*Work required*.
Some lines of these records may hold the word "different"; state how many, using only the number.

*Given records*.
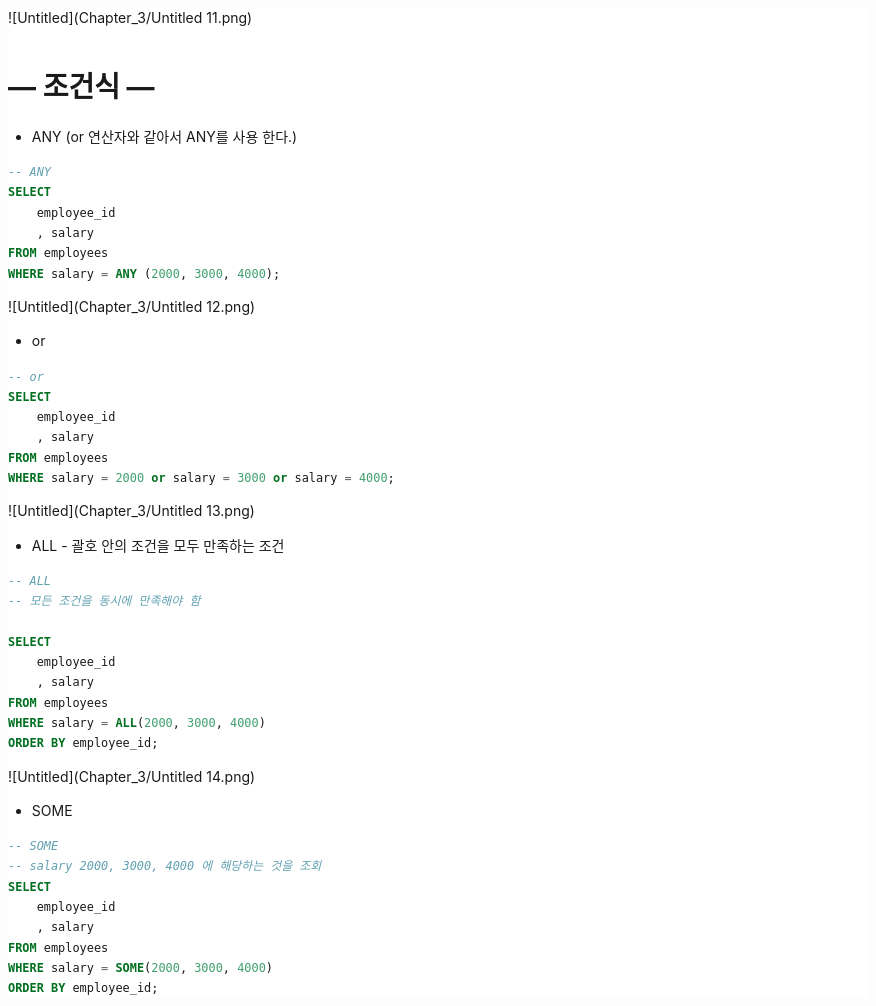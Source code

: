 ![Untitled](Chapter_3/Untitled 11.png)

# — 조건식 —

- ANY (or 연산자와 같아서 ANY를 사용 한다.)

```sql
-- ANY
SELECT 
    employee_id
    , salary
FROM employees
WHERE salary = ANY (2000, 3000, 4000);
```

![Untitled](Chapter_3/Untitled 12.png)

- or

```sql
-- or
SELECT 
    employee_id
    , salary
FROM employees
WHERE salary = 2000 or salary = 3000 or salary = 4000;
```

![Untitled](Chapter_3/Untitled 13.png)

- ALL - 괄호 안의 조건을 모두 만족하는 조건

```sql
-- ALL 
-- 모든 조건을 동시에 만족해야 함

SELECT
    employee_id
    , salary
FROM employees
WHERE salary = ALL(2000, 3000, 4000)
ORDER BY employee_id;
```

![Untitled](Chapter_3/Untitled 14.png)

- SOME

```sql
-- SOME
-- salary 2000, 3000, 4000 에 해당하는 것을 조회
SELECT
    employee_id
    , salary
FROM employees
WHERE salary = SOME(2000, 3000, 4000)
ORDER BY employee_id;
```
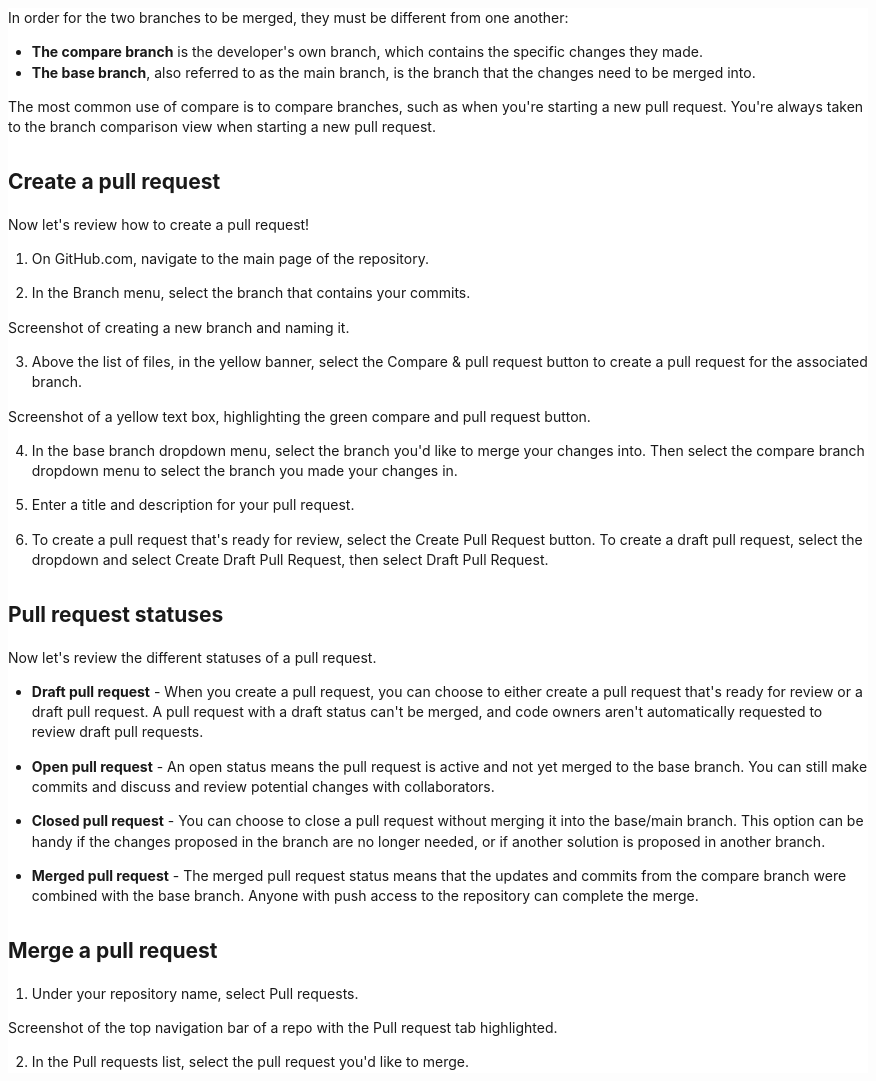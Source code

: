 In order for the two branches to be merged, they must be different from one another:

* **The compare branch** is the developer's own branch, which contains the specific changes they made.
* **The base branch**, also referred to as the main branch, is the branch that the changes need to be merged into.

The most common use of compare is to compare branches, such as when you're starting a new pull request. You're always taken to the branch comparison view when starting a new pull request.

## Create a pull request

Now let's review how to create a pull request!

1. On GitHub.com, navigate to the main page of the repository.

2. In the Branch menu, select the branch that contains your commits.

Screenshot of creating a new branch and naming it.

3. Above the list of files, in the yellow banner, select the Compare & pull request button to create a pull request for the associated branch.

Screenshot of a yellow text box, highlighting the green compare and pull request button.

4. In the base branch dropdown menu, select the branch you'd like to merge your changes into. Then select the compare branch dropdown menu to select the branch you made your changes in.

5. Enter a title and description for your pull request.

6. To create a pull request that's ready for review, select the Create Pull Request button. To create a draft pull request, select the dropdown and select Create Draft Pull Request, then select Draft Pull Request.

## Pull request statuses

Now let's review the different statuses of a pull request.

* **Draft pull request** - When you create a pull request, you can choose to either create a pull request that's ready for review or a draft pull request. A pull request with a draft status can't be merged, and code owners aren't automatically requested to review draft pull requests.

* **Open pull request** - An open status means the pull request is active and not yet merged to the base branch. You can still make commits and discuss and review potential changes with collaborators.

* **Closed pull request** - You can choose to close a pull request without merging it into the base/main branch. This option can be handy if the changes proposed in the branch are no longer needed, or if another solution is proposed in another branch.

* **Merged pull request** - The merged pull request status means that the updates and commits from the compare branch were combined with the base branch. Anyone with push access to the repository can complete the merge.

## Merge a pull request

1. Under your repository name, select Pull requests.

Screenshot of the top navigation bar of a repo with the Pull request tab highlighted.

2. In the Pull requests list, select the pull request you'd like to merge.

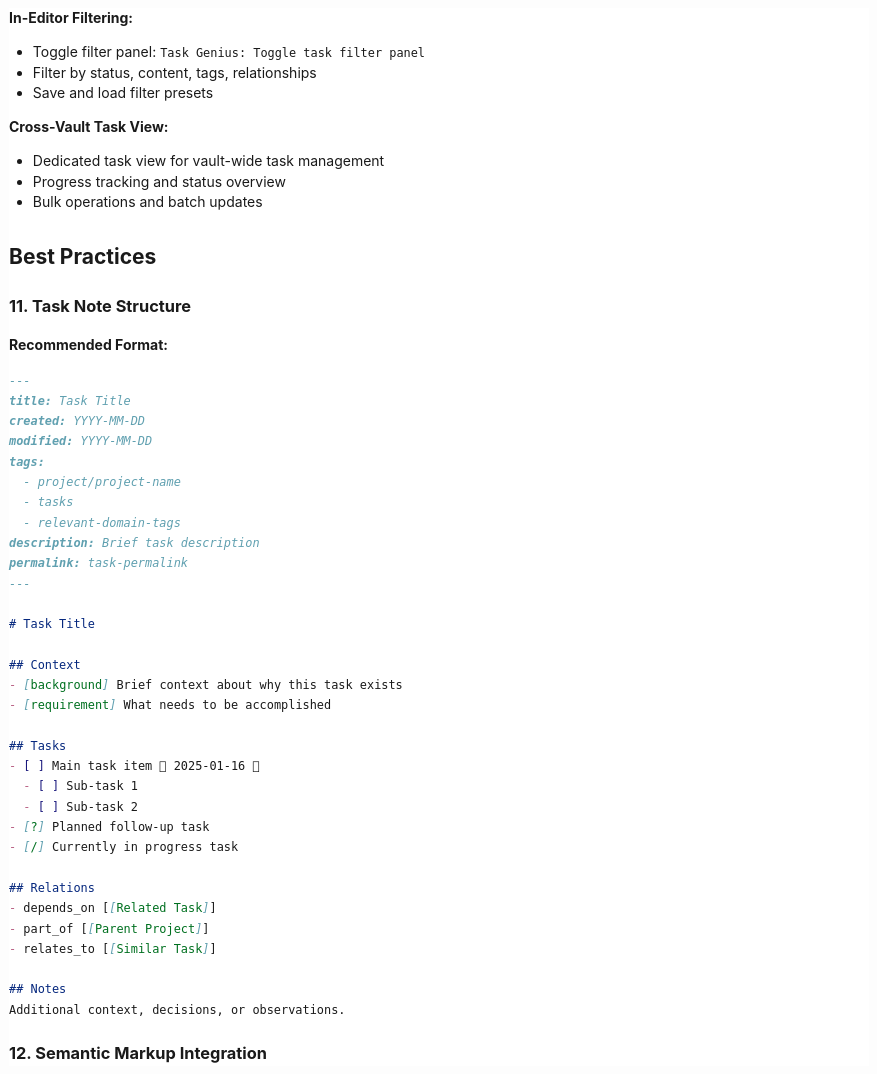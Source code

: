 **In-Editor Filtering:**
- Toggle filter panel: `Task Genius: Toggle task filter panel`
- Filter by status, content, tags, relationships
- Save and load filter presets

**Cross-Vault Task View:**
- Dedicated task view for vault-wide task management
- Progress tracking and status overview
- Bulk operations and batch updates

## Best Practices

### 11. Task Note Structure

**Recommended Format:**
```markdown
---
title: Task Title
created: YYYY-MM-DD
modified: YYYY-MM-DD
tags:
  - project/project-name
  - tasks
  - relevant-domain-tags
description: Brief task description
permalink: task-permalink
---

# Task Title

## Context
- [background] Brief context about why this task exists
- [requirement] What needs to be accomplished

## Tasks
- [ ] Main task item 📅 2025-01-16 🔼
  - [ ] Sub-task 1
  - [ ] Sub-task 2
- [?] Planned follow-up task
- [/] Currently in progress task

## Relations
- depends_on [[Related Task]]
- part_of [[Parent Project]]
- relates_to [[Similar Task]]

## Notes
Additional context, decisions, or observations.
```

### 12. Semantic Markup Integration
==
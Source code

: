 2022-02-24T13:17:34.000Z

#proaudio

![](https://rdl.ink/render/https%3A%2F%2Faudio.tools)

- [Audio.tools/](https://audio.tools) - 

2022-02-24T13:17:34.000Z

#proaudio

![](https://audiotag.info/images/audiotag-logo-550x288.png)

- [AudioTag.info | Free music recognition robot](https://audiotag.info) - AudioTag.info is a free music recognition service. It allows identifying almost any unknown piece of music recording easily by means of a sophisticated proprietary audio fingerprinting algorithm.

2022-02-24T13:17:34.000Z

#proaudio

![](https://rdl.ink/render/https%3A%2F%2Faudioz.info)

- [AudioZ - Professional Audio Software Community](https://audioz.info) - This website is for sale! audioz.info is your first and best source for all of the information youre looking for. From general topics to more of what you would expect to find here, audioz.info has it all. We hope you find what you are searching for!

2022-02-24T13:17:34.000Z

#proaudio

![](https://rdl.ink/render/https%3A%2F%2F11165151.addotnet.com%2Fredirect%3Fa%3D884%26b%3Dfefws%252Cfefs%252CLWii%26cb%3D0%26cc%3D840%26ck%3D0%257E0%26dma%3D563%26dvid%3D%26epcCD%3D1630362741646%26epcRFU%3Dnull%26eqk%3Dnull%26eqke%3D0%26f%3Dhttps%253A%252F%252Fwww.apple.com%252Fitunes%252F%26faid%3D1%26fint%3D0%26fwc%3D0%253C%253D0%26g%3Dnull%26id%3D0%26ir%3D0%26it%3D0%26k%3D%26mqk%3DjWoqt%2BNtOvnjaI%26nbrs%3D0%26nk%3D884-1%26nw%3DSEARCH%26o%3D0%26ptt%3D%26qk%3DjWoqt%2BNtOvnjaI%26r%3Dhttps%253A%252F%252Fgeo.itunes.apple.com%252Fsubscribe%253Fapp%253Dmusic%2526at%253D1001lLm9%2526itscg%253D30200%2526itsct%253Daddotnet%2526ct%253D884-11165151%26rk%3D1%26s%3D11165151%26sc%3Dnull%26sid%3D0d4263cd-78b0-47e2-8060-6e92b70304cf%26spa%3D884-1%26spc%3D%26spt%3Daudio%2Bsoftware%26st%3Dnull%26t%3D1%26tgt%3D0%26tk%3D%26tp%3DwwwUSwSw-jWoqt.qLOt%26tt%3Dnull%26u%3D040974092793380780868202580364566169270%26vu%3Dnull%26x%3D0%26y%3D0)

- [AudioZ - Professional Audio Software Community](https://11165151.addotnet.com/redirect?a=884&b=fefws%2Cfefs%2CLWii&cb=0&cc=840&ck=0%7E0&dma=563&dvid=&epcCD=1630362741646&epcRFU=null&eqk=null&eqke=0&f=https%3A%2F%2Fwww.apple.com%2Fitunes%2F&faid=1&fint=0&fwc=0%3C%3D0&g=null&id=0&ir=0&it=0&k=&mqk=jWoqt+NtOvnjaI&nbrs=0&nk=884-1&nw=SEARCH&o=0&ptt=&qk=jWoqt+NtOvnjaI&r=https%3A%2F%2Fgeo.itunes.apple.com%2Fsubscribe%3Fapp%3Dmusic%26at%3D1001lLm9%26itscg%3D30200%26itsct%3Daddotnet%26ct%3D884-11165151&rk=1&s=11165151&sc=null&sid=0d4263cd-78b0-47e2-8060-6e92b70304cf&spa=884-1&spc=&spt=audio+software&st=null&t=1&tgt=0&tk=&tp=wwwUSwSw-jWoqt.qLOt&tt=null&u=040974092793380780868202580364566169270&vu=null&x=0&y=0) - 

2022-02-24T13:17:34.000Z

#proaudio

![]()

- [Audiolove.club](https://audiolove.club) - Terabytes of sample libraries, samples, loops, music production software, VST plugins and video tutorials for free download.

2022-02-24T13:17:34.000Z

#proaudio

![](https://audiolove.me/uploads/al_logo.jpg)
...
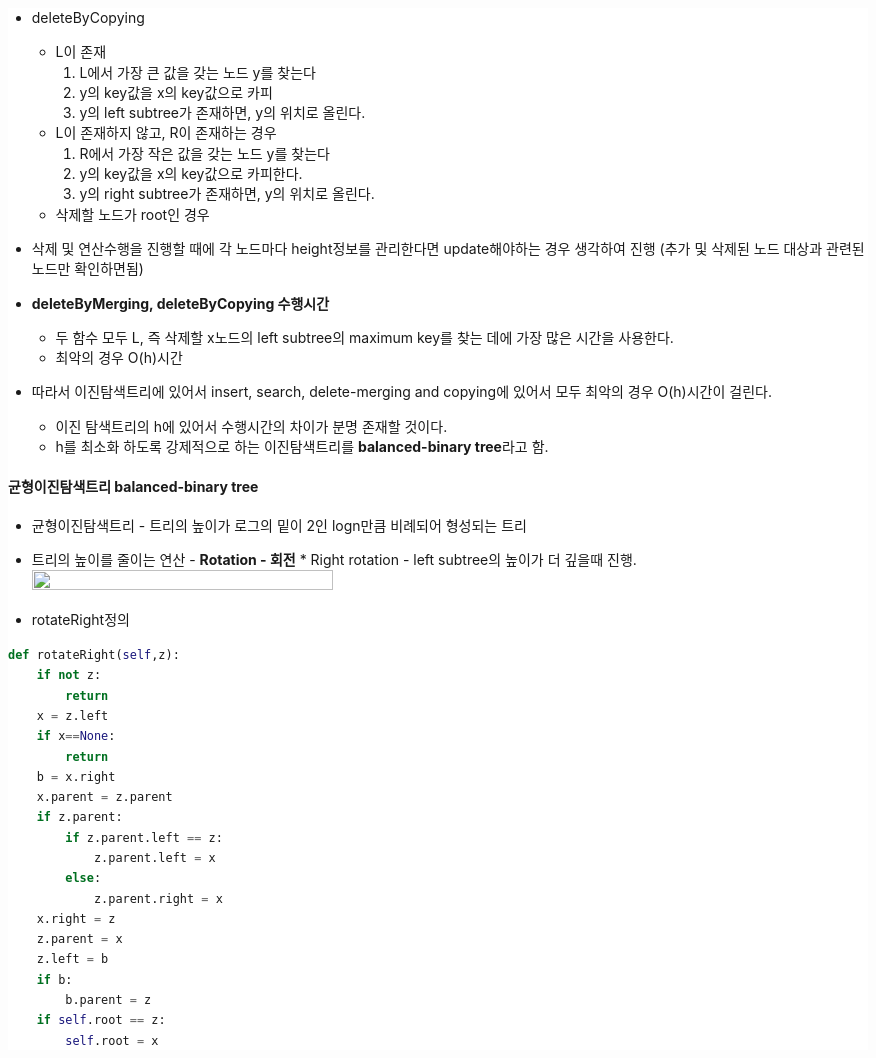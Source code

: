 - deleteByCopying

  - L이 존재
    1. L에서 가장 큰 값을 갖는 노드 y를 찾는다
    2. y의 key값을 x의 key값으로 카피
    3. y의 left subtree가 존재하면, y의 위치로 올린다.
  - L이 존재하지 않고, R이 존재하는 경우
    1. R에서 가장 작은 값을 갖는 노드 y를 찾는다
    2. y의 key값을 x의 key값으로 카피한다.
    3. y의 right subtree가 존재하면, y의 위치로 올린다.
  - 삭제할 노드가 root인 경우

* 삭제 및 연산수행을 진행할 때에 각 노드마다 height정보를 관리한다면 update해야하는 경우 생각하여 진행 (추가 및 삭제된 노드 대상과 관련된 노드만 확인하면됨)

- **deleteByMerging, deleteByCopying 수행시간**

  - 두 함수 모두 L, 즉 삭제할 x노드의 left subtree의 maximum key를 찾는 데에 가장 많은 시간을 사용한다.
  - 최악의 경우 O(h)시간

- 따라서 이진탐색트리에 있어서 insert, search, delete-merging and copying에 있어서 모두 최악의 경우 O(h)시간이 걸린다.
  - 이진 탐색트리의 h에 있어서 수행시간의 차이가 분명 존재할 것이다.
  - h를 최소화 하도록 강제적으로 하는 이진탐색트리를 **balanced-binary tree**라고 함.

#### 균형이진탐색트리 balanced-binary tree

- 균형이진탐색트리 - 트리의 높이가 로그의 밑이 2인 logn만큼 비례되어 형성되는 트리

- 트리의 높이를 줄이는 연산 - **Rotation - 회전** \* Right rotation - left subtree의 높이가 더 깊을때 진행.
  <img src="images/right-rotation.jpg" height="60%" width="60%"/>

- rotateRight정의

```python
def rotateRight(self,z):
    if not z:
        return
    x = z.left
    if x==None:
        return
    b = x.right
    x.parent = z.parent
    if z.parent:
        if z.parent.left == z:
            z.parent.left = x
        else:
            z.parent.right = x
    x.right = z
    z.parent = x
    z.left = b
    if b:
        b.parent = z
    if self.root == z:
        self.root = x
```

*Written response*.
2